# PROBLEM DESCRIPTION:
All entries below must be output word for word, and the pictures left behind.

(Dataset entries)
******************************

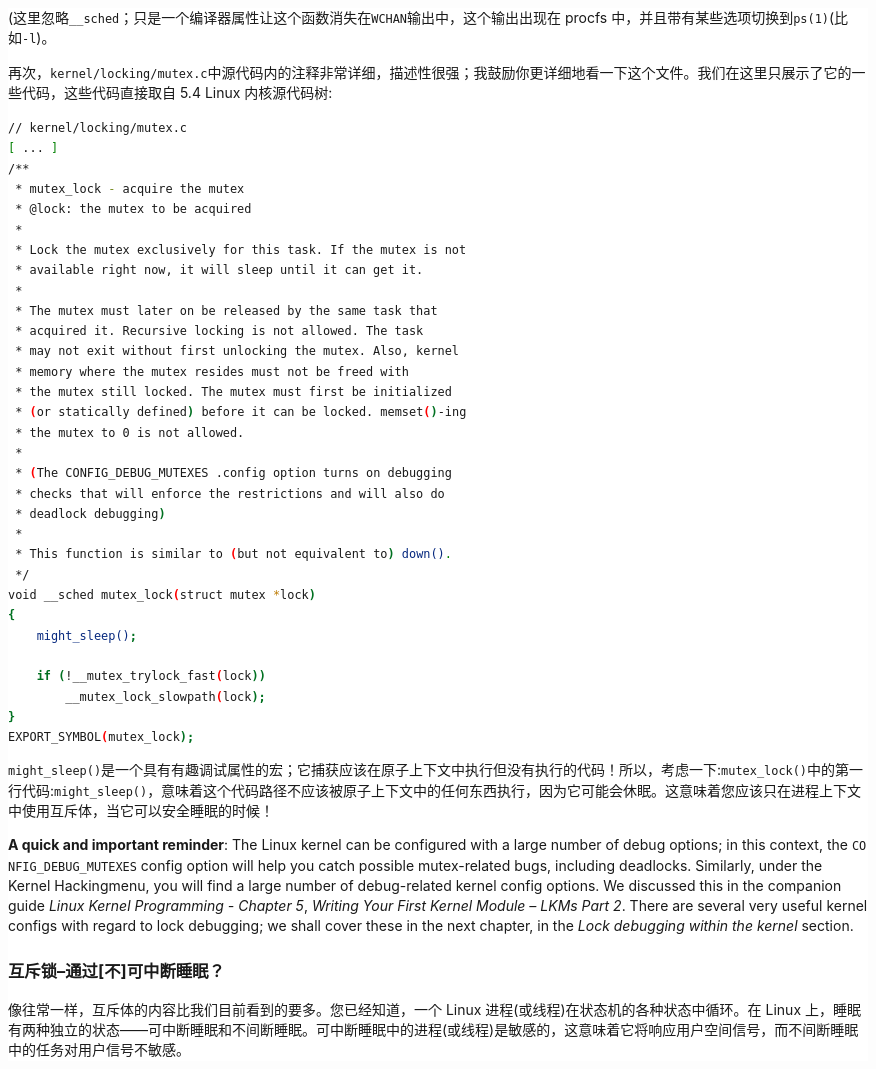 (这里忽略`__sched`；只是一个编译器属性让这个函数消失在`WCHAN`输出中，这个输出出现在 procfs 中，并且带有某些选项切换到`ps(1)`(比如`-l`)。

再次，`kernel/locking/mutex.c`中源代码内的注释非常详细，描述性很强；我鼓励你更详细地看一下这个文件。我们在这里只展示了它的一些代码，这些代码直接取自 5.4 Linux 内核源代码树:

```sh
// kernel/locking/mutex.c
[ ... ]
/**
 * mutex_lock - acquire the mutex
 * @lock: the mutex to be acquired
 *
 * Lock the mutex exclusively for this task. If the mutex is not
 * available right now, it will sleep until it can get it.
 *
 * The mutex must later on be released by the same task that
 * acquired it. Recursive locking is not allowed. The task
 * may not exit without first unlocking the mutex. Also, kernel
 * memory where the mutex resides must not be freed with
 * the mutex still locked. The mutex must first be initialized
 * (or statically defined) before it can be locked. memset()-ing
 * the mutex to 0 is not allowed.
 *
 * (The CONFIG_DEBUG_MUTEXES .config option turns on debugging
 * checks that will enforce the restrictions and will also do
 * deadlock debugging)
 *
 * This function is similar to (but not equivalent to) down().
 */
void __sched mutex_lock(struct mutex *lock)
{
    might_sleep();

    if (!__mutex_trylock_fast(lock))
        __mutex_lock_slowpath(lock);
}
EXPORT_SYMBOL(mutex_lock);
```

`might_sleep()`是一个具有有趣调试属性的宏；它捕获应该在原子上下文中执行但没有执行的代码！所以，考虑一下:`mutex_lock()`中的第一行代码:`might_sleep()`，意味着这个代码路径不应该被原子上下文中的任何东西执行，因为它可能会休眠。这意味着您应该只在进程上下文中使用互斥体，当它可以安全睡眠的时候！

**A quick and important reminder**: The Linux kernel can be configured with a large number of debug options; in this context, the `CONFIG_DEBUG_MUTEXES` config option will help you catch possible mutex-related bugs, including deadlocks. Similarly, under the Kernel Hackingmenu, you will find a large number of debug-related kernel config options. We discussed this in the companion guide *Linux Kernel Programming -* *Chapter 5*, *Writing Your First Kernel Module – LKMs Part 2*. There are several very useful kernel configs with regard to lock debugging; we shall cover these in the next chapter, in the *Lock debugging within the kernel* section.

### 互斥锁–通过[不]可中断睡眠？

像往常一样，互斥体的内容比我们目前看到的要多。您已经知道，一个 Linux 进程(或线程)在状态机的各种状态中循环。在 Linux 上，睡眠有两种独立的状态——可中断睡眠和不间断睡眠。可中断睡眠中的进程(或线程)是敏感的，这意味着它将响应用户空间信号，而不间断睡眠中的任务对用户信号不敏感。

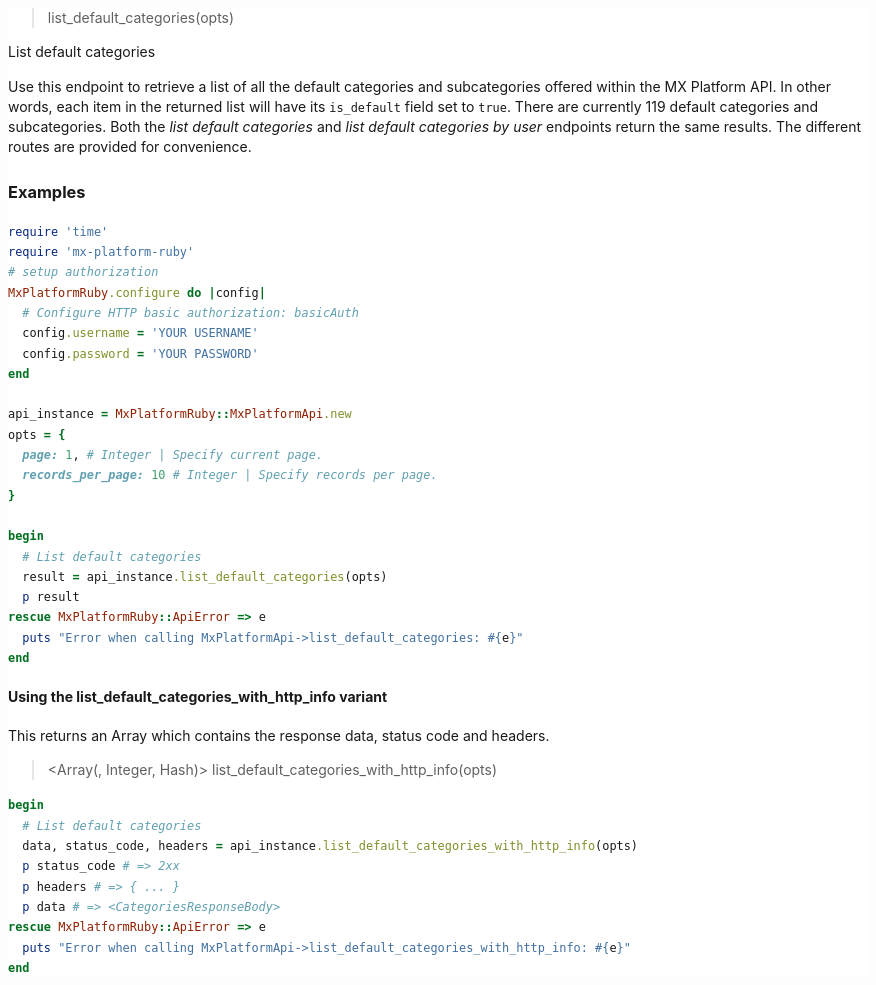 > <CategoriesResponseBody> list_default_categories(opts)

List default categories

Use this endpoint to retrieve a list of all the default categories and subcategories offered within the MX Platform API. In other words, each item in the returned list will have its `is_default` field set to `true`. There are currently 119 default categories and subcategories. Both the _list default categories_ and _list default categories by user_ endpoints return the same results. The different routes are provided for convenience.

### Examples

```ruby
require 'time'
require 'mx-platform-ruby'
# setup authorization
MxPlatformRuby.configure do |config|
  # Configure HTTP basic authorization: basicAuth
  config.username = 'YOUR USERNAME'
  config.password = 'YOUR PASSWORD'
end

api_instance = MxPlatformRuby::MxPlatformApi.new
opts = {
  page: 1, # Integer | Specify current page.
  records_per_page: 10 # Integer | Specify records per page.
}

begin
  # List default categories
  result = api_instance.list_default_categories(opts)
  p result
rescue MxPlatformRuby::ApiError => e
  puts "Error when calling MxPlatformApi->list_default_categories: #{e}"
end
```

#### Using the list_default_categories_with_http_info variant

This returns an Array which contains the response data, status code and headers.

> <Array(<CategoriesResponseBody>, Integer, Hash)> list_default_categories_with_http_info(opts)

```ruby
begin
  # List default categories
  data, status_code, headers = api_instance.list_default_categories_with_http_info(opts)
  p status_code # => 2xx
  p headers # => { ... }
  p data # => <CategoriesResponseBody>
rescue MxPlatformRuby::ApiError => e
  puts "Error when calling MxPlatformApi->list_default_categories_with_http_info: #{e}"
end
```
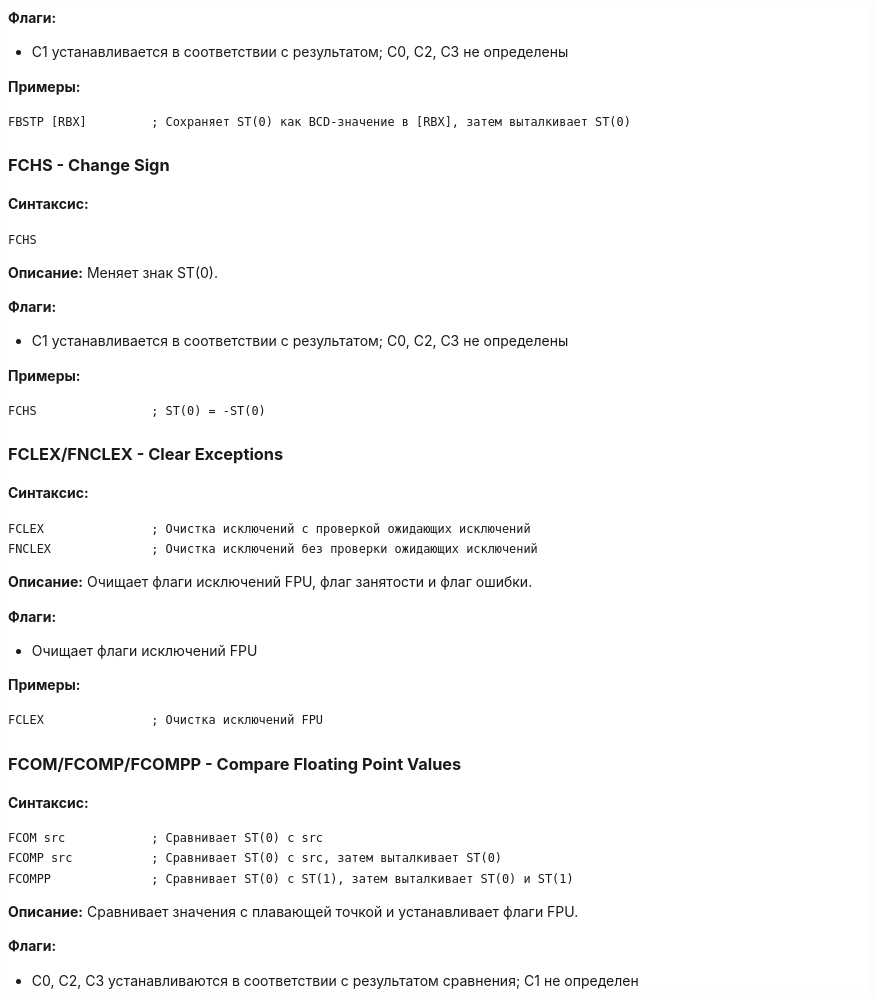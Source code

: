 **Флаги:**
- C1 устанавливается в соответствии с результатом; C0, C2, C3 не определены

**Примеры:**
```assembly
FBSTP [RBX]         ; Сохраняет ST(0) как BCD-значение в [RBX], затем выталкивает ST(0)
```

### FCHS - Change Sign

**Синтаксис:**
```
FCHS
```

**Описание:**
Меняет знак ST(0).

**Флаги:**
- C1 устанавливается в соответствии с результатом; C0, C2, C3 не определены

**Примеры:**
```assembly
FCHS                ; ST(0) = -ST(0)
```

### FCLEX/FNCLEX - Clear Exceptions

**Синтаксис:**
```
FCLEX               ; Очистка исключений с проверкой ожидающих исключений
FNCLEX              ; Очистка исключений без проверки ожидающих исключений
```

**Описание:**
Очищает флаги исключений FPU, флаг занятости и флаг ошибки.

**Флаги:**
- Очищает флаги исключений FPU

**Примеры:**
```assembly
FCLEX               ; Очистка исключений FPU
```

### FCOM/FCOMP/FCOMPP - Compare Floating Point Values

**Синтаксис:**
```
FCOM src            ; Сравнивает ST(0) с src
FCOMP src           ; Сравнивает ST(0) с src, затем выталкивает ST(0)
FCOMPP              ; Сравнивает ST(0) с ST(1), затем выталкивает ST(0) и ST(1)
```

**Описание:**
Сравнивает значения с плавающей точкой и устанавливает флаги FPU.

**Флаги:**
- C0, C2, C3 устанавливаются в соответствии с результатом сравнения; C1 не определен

******************************

# SOLUTION FOR THIS EXERCISE:
 (这里忽略`__sched`；只是一个编译器属性让这个函数消失在`WCHAN`输出中，这个输出出现在 procfs 中，并且带有某些选项切换到`ps(1)`(比如`-l`)。

再次，`kernel/locking/mutex.c`中源代码内的注释非常详细，描述性很强；我鼓励你更详细地看一下这个文件。我们在这里只展示了它的一些代码，这些代码直接取自 5.4 Linux 内核源代码树:

```sh
// kernel/locking/mutex.c
[ ... ]
/**
 * mutex_lock - acquire the mutex
 * @lock: the mutex to be acquired
 *
 * Lock the mutex exclusively for this task. If the mutex is not
 * available right now, it will sleep until it can get it.
 *
 * The mutex must later on be released by the same task that
 * acquired it. Recursive locking is not allowed. The task
 * may not exit without first unlocking the mutex. Also, kernel
 * memory where the mutex resides must not be freed with
 * the mutex still locked. The mutex must first be initialized
 * (or statically defined) before it can be locked. memset()-ing
 * the mutex to 0 is not allowed.
 *
 * (The CONFIG_DEBUG_MUTEXES .config option turns on debugging
 * checks that will enforce the restrictions and will also do
 * deadlock debugging)
 *
 * This function is similar to (but not equivalent to) down().
 */
void __sched mutex_lock(struct mutex *lock)
{
    might_sleep();

    if (!__mutex_trylock_fast(lock))
        __mutex_lock_slowpath(lock);
}
EXPORT_SYMBOL(mutex_lock);
```

`might_sleep()`是一个具有有趣调试属性的宏；它捕获应该在原子上下文中执行但没有执行的代码！所以，考虑一下:`mutex_lock()`中的第一行代码:`might_sleep()`，意味着这个代码路径不应该被原子上下文中的任何东西执行，因为它可能会休眠。这意味着您应该只在进程上下文中使用互斥体，当它可以安全睡眠的时候！

**A quick and important reminder**: The Linux kernel can be configured with a large number of debug options; in this context, the `CONFIG_DEBUG_MUTEXES` config option will help you catch possible mutex-related bugs, including deadlocks. Similarly, under the Kernel Hackingmenu, you will find a large number of debug-related kernel config options. We discussed this in the companion guide *Linux Kernel Programming -* *Chapter 5*, *Writing Your First Kernel Module – LKMs Part 2*. There are several very useful kernel configs with regard to lock debugging; we shall cover these in the next chapter, in the *Lock debugging within the kernel* section.

### 互斥锁–通过[不]可中断睡眠？

像往常一样，互斥体的内容比我们目前看到的要多。您已经知道，一个 Linux 进程(或线程)在状态机的各种状态中循环。在 Linux 上，睡眠有两种独立的状态——可中断睡眠和不间断睡眠。可中断睡眠中的进程(或线程)是敏感的，这意味着它将响应用户空间信号，而不间断睡眠中的任务对用户信号不敏感。

 > <CategoriesResponseBody> list_default_categories(opts)

List default categories

Use this endpoint to retrieve a list of all the default categories and subcategories offered within the MX Platform API. In other words, each item in the returned list will have its `is_default` field set to `true`. There are currently 119 default categories and subcategories. Both the _list default categories_ and _list default categories by user_ endpoints return the same results. The different routes are provided for convenience.

### Examples

```ruby
require 'time'
require 'mx-platform-ruby'
# setup authorization
MxPlatformRuby.configure do |config|
  # Configure HTTP basic authorization: basicAuth
  config.username = 'YOUR USERNAME'
  config.password = 'YOUR PASSWORD'
end

api_instance = MxPlatformRuby::MxPlatformApi.new
opts = {
  page: 1, # Integer | Specify current page.
  records_per_page: 10 # Integer | Specify records per page.
}

begin
  # List default categories
  result = api_instance.list_default_categories(opts)
  p result
rescue MxPlatformRuby::ApiError => e
  puts "Error when calling MxPlatformApi->list_default_categories: #{e}"
end
```

#### Using the list_default_categories_with_http_info variant

This returns an Array which contains the response data, status code and headers.

> <Array(<CategoriesResponseBody>, Integer, Hash)> list_default_categories_with_http_info(opts)

```ruby
begin
  # List default categories
  data, status_code, headers = api_instance.list_default_categories_with_http_info(opts)
  p status_code # => 2xx
  p headers # => { ... }
  p data # => <CategoriesResponseBody>
rescue MxPlatformRuby::ApiError => e
  puts "Error when calling MxPlatformApi->list_default_categories_with_http_info: #{e}"
end
```
Source code

: **Флаги:**
- C1 устанавливается в соответствии с результатом; C0, C2, C3 не определены

**Примеры:**
```assembly
FBSTP [RBX]         ; Сохраняет ST(0) как BCD-значение в [RBX], затем выталкивает ST(0)
```

### FCHS - Change Sign

**Синтаксис:**
```
FCHS
```

**Описание:**
Меняет знак ST(0).

**Флаги:**
- C1 устанавливается в соответствии с результатом; C0, C2, C3 не определены

**Примеры:**
```assembly
FCHS                ; ST(0) = -ST(0)
```

### FCLEX/FNCLEX - Clear Exceptions

**Синтаксис:**
```
FCLEX               ; Очистка исключений с проверкой ожидающих исключений
FNCLEX              ; Очистка исключений без проверки ожидающих исключений
```

**Описание:**
Очищает флаги исключений FPU, флаг занятости и флаг ошибки.

**Флаги:**
- Очищает флаги исключений FPU

**Примеры:**
```assembly
FCLEX               ; Очистка исключений FPU
```

### FCOM/FCOMP/FCOMPP - Compare Floating Point Values

**Синтаксис:**
```
FCOM src            ; Сравнивает ST(0) с src
FCOMP src           ; Сравнивает ST(0) с src, затем выталкивает ST(0)
FCOMPP              ; Сравнивает ST(0) с ST(1), затем выталкивает ST(0) и ST(1)
```

**Описание:**
Сравнивает значения с плавающей точкой и устанавливает флаги FPU.

**Флаги:**
- C0, C2, C3 устанавливаются в соответствии с результатом сравнения; C1 не определен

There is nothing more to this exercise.